:: DIRECTIONS FOR THIS TASK ::
From the entries, copy every line that carries the string "meta".

BEGIN

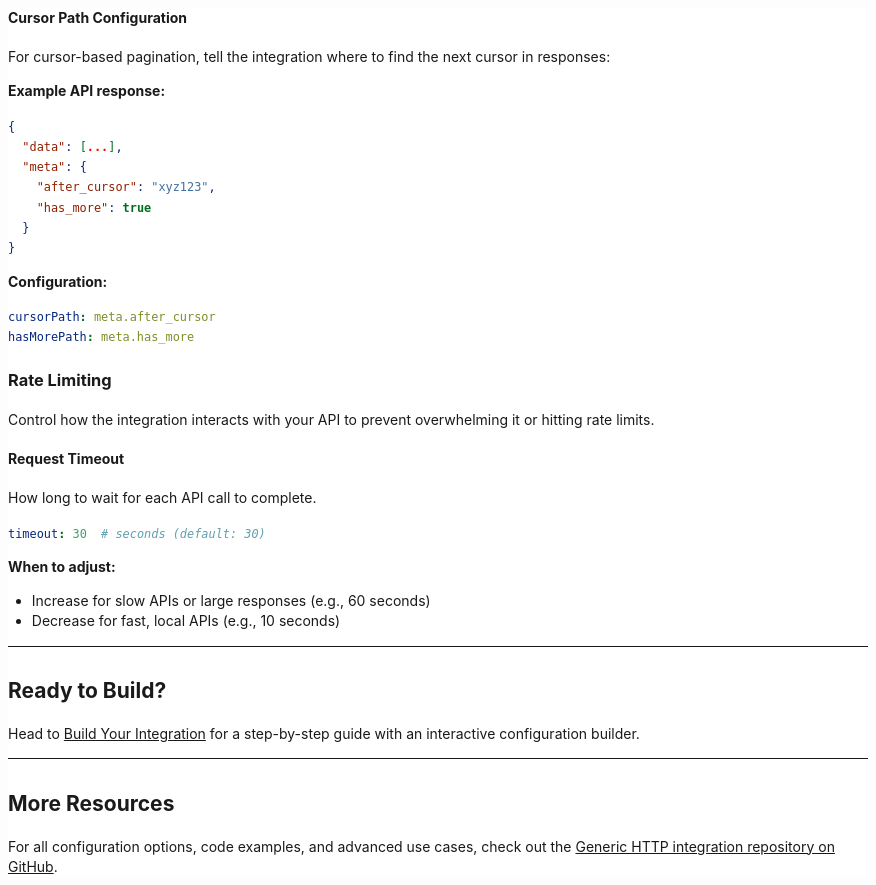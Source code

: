 #### Cursor Path Configuration

For cursor-based pagination, tell the integration where to find the next cursor in responses:

**Example API response:**
```json
{
  "data": [...],
  "meta": {
    "after_cursor": "xyz123",
    "has_more": true
  }
}
```

**Configuration:**
```yaml
cursorPath: meta.after_cursor
hasMorePath: meta.has_more
```

### Rate Limiting

Control how the integration interacts with your API to prevent overwhelming it or hitting rate limits.

#### Request Timeout

How long to wait for each API call to complete.

```yaml
timeout: 30  # seconds (default: 30)
```

**When to adjust:**
- Increase for slow APIs or large responses (e.g., 60 seconds)
- Decrease for fast, local APIs (e.g., 10 seconds)

---

## Ready to Build?

Head to [Build Your Integration](./build-your-integration) for a step-by-step guide with an interactive configuration builder.

---

## More Resources

For all configuration options, code examples, and advanced use cases, check out the [Generic HTTP integration repository on GitHub](https://github.com/port-labs/ocean/tree/main/integrations/generic-http).

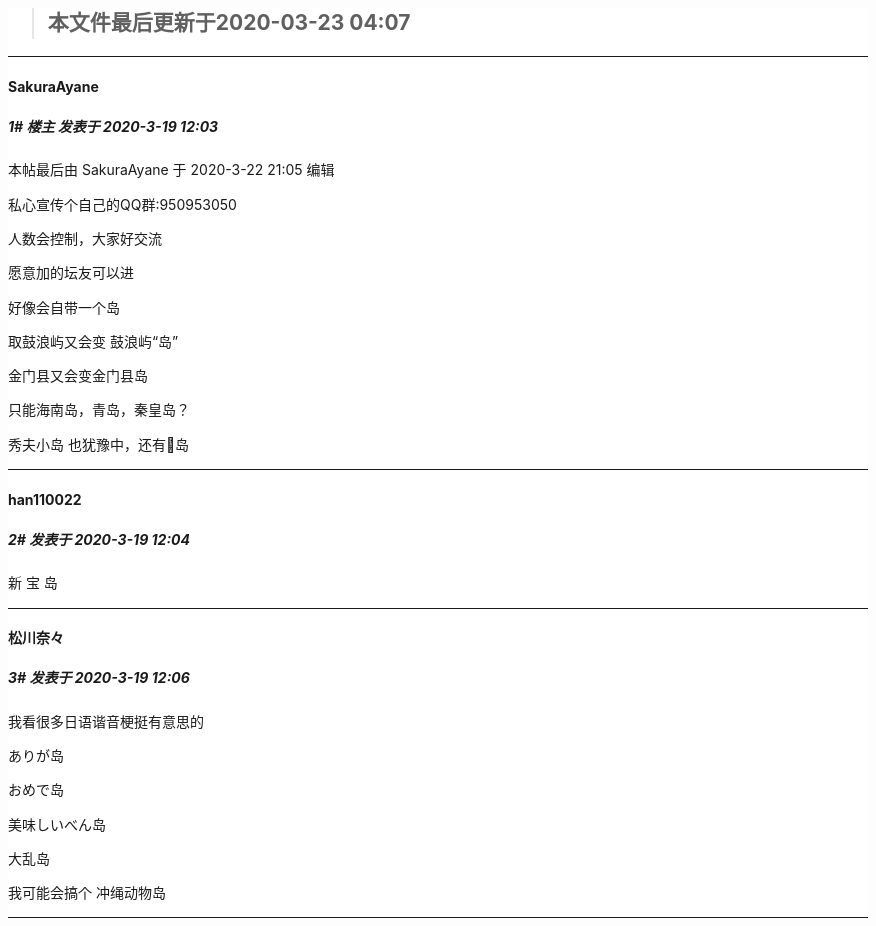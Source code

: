 > ## **本文件最后更新于2020-03-23 04:07** 


-----

####  SakuraAyane  
##### 1#       楼主       发表于 2020-3-19 12:03


 本帖最后由 SakuraAyane 于 2020-3-22 21:05 编辑 

私心宣传个自己的QQ群:950953050


人数会控制，大家好交流


愿意加的坛友可以进


好像会自带一个岛


取鼓浪屿又会变 鼓浪屿“岛”


金门县又会变金门县岛


只能海南岛，青岛，秦皇岛？


秀夫小岛 也犹豫中，还有🎣岛


-----

####  han110022  
##### 2#       发表于 2020-3-19 12:04


新 宝 岛


-----

####  松川奈々  
##### 3#       发表于 2020-3-19 12:06


我看很多日语谐音梗挺有意思的

ありが岛

おめで岛

美味しいべん岛

大乱岛


我可能会搞个 冲绳动物岛


-----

END

:: SOLUTION FOR THIS TASK ::
  "meta": {
cursorPath: meta.after_cursor
hasMorePath: meta.has_more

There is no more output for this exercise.